[<prev] [next>] [<thread-prev] [thread-next>] [day] [month] [year] [list]
Message-ID: <0f8dec04-db47-d043-694f-601baa2ea615@redhat.com>
Date: Fri, 27 Jan 2023 14:09:01 -0500
From: Waiman Long <longman@...hat.com>
To: Peter Zijlstra <peterz@...radead.org>,
Will Deacon <will@...nel.org>
Cc: Ingo Molnar <mingo@...hat.com>, Juri Lelli <juri.lelli@...hat.com>,
Vincent Guittot <vincent.guittot@...aro.org>,
Dietmar Eggemann <dietmar.eggemann@....com>,
Steven Rostedt <rostedt@...dmis.org>,
Ben Segall <bsegall@...gle.com>, Mel Gorman <mgorman@...e.de>,
Daniel Bristot de Oliveira <bristot@...hat.com>,
Valentin Schneider <vschneid@...hat.com>,
Tejun Heo <tj@...nel.org>, Zefan Li <lizefan.x@...edance.com>,
Johannes Weiner <hannes@...xchg.org>,
linux-kernel@...r.kernel.org,
Linus Torvalds <torvalds@...ux-foundation.org>,
Lai Jiangshan <jiangshanlai@...il.com>, qperret@...gle.com,
Tejun Heo <tj@...nel.org>
Subject: Re: [PATCH v10 2/5] sched: Use user_cpus_ptr for saving user provided
cpumask in sched_setaffinity()
On 1/27/23 13:36, Peter Zijlstra wrote:
> On Tue, Jan 17, 2023 at 04:08:26PM +0000, Will Deacon wrote:
>> Hi Waiman,
>>
>> On Thu, Sep 22, 2022 at 02:00:38PM -0400, Waiman Long wrote:
>>> The user_cpus_ptr field is added by commit b90ca8badbd1 ("sched:
>>> Introduce task_struct::user_cpus_ptr to track requested affinity"). It
>>> is currently used only by arm64 arch due to possible asymmetric CPU
>>> setup. This patch extends its usage to save user provided cpumask
>>> when sched_setaffinity() is called for all arches. With this patch
>>> applied, user_cpus_ptr, once allocated after a successful call to
>>> sched_setaffinity(), will only be freed when the task exits.
>>>
>>> Since user_cpus_ptr is supposed to be used for "requested
>>> affinity", there is actually no point to save current cpu affinity in
>>> restrict_cpus_allowed_ptr() if sched_setaffinity() has never been called.

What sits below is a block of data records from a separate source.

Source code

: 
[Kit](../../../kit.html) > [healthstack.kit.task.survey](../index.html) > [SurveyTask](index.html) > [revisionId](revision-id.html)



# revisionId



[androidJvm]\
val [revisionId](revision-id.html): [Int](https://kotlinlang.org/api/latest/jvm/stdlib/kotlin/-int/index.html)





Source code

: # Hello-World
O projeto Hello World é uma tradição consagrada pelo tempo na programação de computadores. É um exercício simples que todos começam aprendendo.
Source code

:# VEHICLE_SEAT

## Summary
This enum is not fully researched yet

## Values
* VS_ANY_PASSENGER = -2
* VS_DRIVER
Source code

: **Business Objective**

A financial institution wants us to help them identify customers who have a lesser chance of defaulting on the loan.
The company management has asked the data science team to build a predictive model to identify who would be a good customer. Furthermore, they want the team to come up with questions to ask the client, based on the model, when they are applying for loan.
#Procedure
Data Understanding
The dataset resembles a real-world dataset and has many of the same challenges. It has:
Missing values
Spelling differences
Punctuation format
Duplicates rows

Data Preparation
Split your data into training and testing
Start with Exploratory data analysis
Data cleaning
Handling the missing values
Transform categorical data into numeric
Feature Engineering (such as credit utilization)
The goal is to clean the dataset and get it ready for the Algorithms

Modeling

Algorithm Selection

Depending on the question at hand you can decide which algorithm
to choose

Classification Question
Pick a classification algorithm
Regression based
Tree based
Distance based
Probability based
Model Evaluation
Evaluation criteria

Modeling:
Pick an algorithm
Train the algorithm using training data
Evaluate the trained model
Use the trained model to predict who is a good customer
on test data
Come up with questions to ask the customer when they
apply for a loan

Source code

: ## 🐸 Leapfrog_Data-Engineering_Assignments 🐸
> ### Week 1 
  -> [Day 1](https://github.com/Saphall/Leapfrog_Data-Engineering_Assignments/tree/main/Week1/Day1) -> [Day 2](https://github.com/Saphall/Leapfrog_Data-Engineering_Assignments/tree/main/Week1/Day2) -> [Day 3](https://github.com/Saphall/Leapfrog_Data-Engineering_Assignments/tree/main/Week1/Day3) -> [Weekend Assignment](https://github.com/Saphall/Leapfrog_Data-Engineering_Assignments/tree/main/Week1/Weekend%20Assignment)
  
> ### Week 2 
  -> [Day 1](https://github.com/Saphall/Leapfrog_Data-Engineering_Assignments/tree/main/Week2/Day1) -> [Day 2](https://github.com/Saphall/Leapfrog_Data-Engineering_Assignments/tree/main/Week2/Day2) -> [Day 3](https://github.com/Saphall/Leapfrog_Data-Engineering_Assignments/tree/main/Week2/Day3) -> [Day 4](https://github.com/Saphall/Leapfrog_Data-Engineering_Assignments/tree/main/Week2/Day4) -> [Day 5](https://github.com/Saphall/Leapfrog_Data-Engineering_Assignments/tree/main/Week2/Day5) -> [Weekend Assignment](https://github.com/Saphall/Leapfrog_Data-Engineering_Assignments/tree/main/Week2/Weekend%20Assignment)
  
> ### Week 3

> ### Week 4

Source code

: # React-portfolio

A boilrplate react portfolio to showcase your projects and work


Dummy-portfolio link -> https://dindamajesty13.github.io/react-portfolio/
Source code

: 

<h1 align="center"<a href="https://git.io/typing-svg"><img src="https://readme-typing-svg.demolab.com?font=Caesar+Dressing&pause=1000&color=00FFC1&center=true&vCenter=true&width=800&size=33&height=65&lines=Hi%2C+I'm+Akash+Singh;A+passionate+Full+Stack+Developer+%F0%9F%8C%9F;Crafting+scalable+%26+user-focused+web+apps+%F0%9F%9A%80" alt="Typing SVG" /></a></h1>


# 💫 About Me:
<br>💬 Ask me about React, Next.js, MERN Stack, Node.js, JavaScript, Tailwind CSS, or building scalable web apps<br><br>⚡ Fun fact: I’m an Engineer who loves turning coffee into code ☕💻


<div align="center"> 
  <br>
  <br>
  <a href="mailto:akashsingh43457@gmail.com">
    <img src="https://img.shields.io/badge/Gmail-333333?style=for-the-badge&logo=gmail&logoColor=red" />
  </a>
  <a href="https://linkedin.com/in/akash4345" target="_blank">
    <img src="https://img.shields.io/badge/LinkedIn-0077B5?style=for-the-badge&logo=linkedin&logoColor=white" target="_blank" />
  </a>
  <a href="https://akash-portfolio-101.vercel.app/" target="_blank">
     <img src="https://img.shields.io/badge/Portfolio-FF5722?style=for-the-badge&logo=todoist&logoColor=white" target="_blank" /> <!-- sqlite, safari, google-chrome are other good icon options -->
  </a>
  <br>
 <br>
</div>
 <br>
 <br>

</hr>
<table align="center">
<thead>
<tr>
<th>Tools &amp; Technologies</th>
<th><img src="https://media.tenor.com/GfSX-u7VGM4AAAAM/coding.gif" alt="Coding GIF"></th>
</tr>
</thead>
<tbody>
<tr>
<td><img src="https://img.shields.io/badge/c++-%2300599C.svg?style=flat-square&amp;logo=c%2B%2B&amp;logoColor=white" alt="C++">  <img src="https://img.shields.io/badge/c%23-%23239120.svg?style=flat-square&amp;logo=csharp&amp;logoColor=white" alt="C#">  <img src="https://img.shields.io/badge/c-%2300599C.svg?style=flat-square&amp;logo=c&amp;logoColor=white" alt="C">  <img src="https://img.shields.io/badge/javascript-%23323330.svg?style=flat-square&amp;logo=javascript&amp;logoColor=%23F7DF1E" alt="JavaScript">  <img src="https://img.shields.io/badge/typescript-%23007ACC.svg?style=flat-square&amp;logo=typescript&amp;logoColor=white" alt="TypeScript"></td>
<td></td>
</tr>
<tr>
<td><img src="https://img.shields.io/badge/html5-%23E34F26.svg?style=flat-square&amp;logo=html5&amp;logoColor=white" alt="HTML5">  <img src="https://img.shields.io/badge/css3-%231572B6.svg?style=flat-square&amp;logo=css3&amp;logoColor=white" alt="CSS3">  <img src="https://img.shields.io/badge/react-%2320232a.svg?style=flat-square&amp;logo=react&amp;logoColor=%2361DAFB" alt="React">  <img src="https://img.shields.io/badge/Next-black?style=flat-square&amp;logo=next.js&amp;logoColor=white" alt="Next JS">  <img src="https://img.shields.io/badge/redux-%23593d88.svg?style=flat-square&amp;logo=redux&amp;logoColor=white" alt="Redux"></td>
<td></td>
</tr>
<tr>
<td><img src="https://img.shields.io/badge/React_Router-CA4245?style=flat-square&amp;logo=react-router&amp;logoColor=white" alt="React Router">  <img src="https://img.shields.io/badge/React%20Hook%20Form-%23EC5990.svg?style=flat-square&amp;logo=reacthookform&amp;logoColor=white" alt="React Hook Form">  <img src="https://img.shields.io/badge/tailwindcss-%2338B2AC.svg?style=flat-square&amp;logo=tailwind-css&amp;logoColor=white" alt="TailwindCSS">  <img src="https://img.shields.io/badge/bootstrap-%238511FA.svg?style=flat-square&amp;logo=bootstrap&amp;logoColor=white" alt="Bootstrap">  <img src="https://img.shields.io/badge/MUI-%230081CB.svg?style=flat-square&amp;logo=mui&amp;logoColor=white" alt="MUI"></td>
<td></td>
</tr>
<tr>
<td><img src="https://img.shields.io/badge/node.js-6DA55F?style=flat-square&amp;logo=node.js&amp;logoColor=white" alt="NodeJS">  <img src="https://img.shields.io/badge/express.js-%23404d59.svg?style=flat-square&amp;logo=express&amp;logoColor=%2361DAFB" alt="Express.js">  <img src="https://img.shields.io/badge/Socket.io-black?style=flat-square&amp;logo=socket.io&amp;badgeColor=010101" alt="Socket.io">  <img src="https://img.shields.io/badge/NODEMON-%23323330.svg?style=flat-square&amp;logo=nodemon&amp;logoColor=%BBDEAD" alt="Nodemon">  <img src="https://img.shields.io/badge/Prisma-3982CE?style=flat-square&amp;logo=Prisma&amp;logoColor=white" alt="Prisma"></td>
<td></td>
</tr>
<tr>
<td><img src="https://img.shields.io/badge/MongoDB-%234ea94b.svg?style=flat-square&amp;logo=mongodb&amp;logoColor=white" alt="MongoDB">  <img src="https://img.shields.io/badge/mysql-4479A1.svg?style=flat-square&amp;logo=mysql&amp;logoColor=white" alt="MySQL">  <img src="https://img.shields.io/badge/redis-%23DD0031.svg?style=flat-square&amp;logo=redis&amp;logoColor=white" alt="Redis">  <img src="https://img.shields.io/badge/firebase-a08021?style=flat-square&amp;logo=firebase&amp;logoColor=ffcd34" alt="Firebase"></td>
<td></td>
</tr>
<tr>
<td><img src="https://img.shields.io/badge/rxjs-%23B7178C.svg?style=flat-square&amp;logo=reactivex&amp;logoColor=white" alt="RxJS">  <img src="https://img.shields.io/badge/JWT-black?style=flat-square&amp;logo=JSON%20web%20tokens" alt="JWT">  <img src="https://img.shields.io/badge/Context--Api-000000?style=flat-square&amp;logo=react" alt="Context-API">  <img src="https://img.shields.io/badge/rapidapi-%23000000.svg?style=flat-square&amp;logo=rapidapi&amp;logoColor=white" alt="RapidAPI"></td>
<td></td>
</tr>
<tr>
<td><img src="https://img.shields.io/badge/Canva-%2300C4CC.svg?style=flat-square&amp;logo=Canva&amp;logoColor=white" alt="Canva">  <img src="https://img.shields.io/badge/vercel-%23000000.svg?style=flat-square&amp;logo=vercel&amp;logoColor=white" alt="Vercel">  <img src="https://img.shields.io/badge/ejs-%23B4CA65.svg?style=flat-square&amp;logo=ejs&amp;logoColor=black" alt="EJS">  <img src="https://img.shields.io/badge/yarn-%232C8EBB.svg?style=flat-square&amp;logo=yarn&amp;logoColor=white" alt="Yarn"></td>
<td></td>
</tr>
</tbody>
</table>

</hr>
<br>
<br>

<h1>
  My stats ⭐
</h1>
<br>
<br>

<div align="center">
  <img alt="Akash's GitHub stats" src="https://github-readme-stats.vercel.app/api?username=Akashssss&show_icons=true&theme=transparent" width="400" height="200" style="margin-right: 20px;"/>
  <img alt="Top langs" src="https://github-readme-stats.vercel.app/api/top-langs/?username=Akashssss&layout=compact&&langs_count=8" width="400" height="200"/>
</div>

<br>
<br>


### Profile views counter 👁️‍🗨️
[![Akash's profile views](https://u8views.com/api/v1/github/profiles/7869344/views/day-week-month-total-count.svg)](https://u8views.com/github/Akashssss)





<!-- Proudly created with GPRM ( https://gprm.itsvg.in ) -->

>>> Modify the logic to set user_cpus_ptr only in sched_setaffinity() and use
>>> it in restrict_cpus_allowed_ptr() and relax_compatible_cpus_allowed_ptr()
>>> if defined but not changing it.
>>>
>>> This will be some changes in behavior for arm64 systems with asymmetric
>>> CPUs in some corner cases. For instance, if sched_setaffinity()
>>> has never been called and there is a cpuset change before
>>> relax_compatible_cpus_allowed_ptr() is called, its subsequent call will
>>> follow what the cpuset allows but not what the previous cpu affinity
>>> setting allows.
>>>
>>> Signed-off-by: Waiman Long <longman@...hat.com>
>>> ---
>>> kernel/sched/core.c | 82 ++++++++++++++++++++------------------------
>>> kernel/sched/sched.h | 7 ++++
>>> 2 files changed, 44 insertions(+), 45 deletions(-)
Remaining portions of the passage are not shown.